What this task involves -> Below are the records to transcribe exactly; do not include any images.

━━ Data section

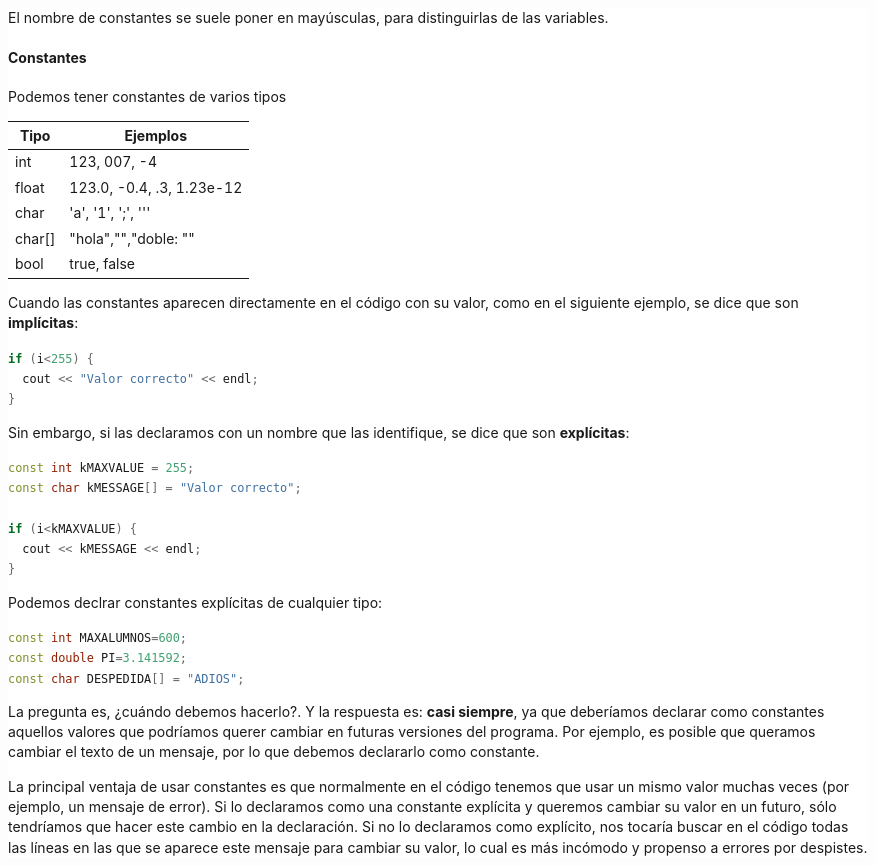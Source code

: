El nombre de constantes se suele poner en mayúsculas, para distinguirlas de las variables.

#### Constantes

Podemos tener constantes de varios tipos

| Tipo   | Ejemplos                   |
|--------|----------------------------|
| int    | 123, 007, -4               |
| float  | 123.0, -0.4, .3, 1.23e-12  |
| char   | 'a', '1', ';', '\''        |
| char[] | "hola","","doble: \""      |
| bool   | true, false                |


Cuando las constantes aparecen directamente en el código con su valor, como en el siguiente ejemplo, se dice que son **implícitas**:

```cpp
if (i<255) {
  cout << "Valor correcto" << endl;
}
```
Sin embargo, si las declaramos con un nombre que las identifique, se dice que son **explícitas**:

```cpp
const int kMAXVALUE = 255;
const char kMESSAGE[] = "Valor correcto";

if (i<kMAXVALUE) {
  cout << kMESSAGE << endl;
}
```

Podemos declrar constantes explícitas de cualquier tipo:

```cpp
const int MAXALUMNOS=600;
const double PI=3.141592;
const char DESPEDIDA[] = "ADIOS";
```

La pregunta es, ¿cuándo debemos hacerlo?. Y la respuesta es: **casi siempre**, ya que deberíamos declarar como constantes aquellos valores que podríamos querer cambiar en futuras versiones del programa. Por ejemplo, es posible que queramos cambiar el texto de un mensaje, por lo que debemos declararlo como constante.

La principal ventaja de usar constantes es que normalmente en el código tenemos que usar un mismo valor muchas veces (por ejemplo, un mensaje de error). Si lo declaramos como una constante explícita y queremos cambiar su valor en un futuro, sólo tendríamos que hacer este cambio en la declaración. Si no lo declaramos como explícito, nos tocaría buscar en el código todas las líneas en las que se aparece este mensaje para cambiar su valor, lo cual es más incómodo y propenso a errores por despistes.
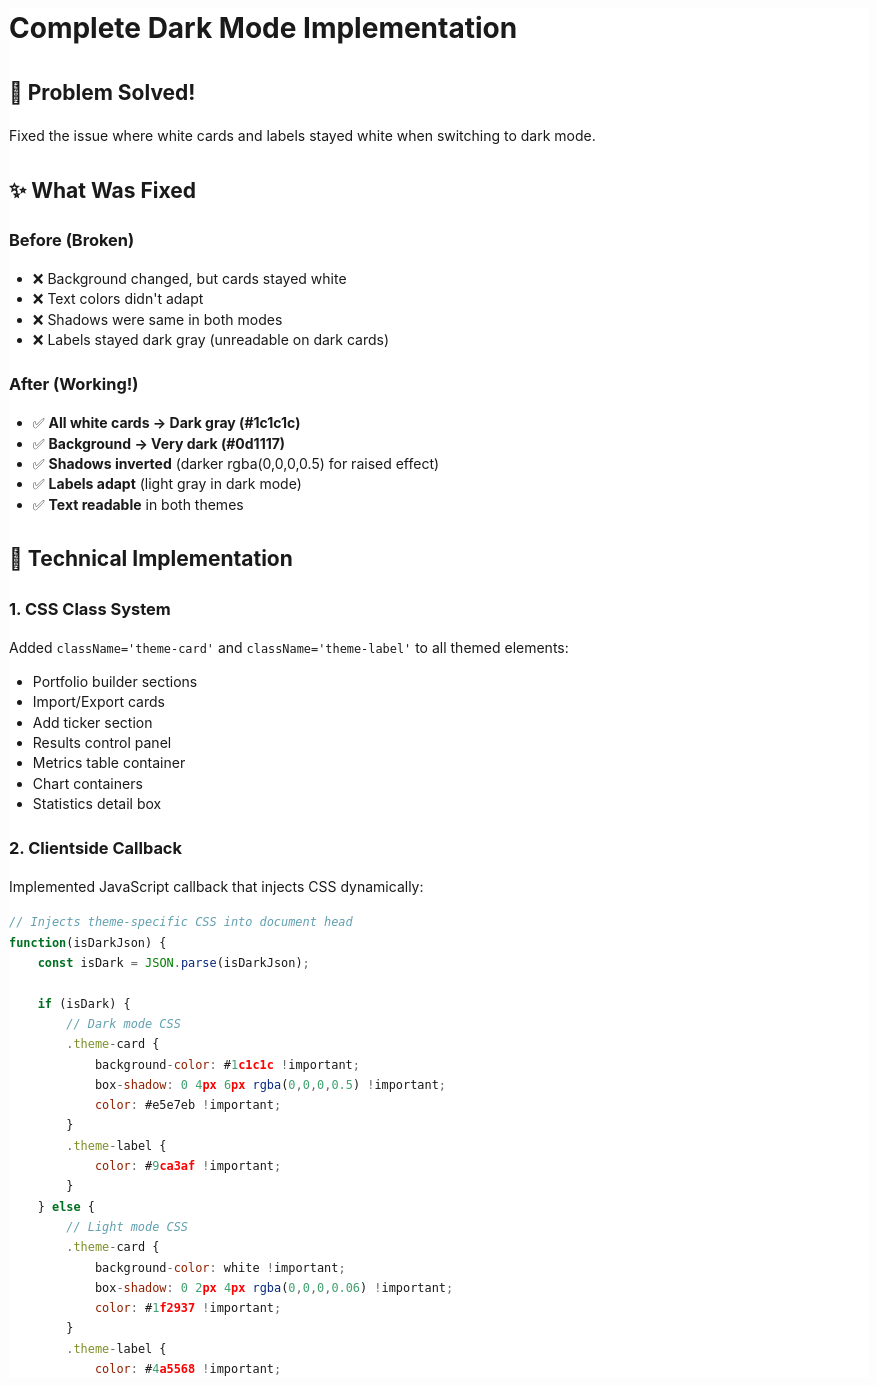 # Complete Dark Mode Implementation

## 🎉 Problem Solved!

Fixed the issue where white cards and labels stayed white when switching to dark mode.

## ✨ What Was Fixed

### Before (Broken)
- ❌ Background changed, but cards stayed white
- ❌ Text colors didn't adapt
- ❌ Shadows were same in both modes
- ❌ Labels stayed dark gray (unreadable on dark cards)

### After (Working!)
- ✅ **All white cards → Dark gray (#1c1c1c)**
- ✅ **Background → Very dark (#0d1117)**
- ✅ **Shadows inverted** (darker rgba(0,0,0,0.5) for raised effect)
- ✅ **Labels adapt** (light gray in dark mode)
- ✅ **Text readable** in both themes

## 🔧 Technical Implementation

### 1. **CSS Class System**
Added `className='theme-card'` and `className='theme-label'` to all themed elements:
- Portfolio builder sections
- Import/Export cards
- Add ticker section
- Results control panel
- Metrics table container
- Chart containers
- Statistics detail box

### 2. **Clientside Callback**
Implemented JavaScript callback that injects CSS dynamically:

```javascript
// Injects theme-specific CSS into document head
function(isDarkJson) {
    const isDark = JSON.parse(isDarkJson);
    
    if (isDark) {
        // Dark mode CSS
        .theme-card {
            background-color: #1c1c1c !important;
            box-shadow: 0 4px 6px rgba(0,0,0,0.5) !important;
            color: #e5e7eb !important;
        }
        .theme-label {
            color: #9ca3af !important;
        }
    } else {
        // Light mode CSS  
        .theme-card {
            background-color: white !important;
            box-shadow: 0 2px 4px rgba(0,0,0,0.06) !important;
            color: #1f2937 !important;
        }
        .theme-label {
            color: #4a5568 !important;
```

━━━━

Result of this exercise ->
Source code

:El nombre de constantes se suele poner en mayúsculas, para distinguirlas de las variables.

#### Constantes

Podemos tener constantes de varios tipos

| Tipo   | Ejemplos                   |
|--------|----------------------------|
| int    | 123, 007, -4               |
| float  | 123.0, -0.4, .3, 1.23e-12  |
| char   | 'a', '1', ';', '\''        |
| char[] | "hola","","doble: \""      |
| bool   | true, false                |


Cuando las constantes aparecen directamente en el código con su valor, como en el siguiente ejemplo, se dice que son **implícitas**:

```cpp
if (i<255) {
  cout << "Valor correcto" << endl;
}
```
Sin embargo, si las declaramos con un nombre que las identifique, se dice que son **explícitas**:

```cpp
const int kMAXVALUE = 255;
const char kMESSAGE[] = "Valor correcto";

if (i<kMAXVALUE) {
  cout << kMESSAGE << endl;
}
```

Podemos declrar constantes explícitas de cualquier tipo:

```cpp
const int MAXALUMNOS=600;
const double PI=3.141592;
const char DESPEDIDA[] = "ADIOS";
```

La pregunta es, ¿cuándo debemos hacerlo?. Y la respuesta es: **casi siempre**, ya que deberíamos declarar como constantes aquellos valores que podríamos querer cambiar en futuras versiones del programa. Por ejemplo, es posible que queramos cambiar el texto de un mensaje, por lo que debemos declararlo como constante.

La principal ventaja de usar constantes es que normalmente en el código tenemos que usar un mismo valor muchas veces (por ejemplo, un mensaje de error). Si lo declaramos como una constante explícita y queremos cambiar su valor en un futuro, sólo tendríamos que hacer este cambio en la declaración. Si no lo declaramos como explícito, nos tocaría buscar en el código todas las líneas en las que se aparece este mensaje para cambiar su valor, lo cual es más incómodo y propenso a errores por despistes.
 # Complete Dark Mode Implementation

## 🎉 Problem Solved!

Fixed the issue where white cards and labels stayed white when switching to dark mode.

## ✨ What Was Fixed

### Before (Broken)
- ❌ Background changed, but cards stayed white
- ❌ Text colors didn't adapt
- ❌ Shadows were same in both modes
- ❌ Labels stayed dark gray (unreadable on dark cards)

### After (Working!)
- ✅ **All white cards → Dark gray (#1c1c1c)**
- ✅ **Background → Very dark (#0d1117)**
- ✅ **Shadows inverted** (darker rgba(0,0,0,0.5) for raised effect)
- ✅ **Labels adapt** (light gray in dark mode)
- ✅ **Text readable** in both themes

## 🔧 Technical Implementation

### 1. **CSS Class System**
Added `className='theme-card'` and `className='theme-label'` to all themed elements:
- Portfolio builder sections
- Import/Export cards
- Add ticker section
- Results control panel
- Metrics table container
- Chart containers
- Statistics detail box

### 2. **Clientside Callback**
Implemented JavaScript callback that injects CSS dynamically:

```javascript
// Injects theme-specific CSS into document head
function(isDarkJson) {
    const isDark = JSON.parse(isDarkJson);
    
    if (isDark) {
        // Dark mode CSS
        .theme-card {
            background-color: #1c1c1c !important;
            box-shadow: 0 4px 6px rgba(0,0,0,0.5) !important;
            color: #e5e7eb !important;
        }
        .theme-label {
            color: #9ca3af !important;
        }
    } else {
        // Light mode CSS  
        .theme-card {
            background-color: white !important;
            box-shadow: 0 2px 4px rgba(0,0,0,0.06) !important;
            color: #1f2937 !important;
        }
        .theme-label {
            color: #4a5568 !important;
```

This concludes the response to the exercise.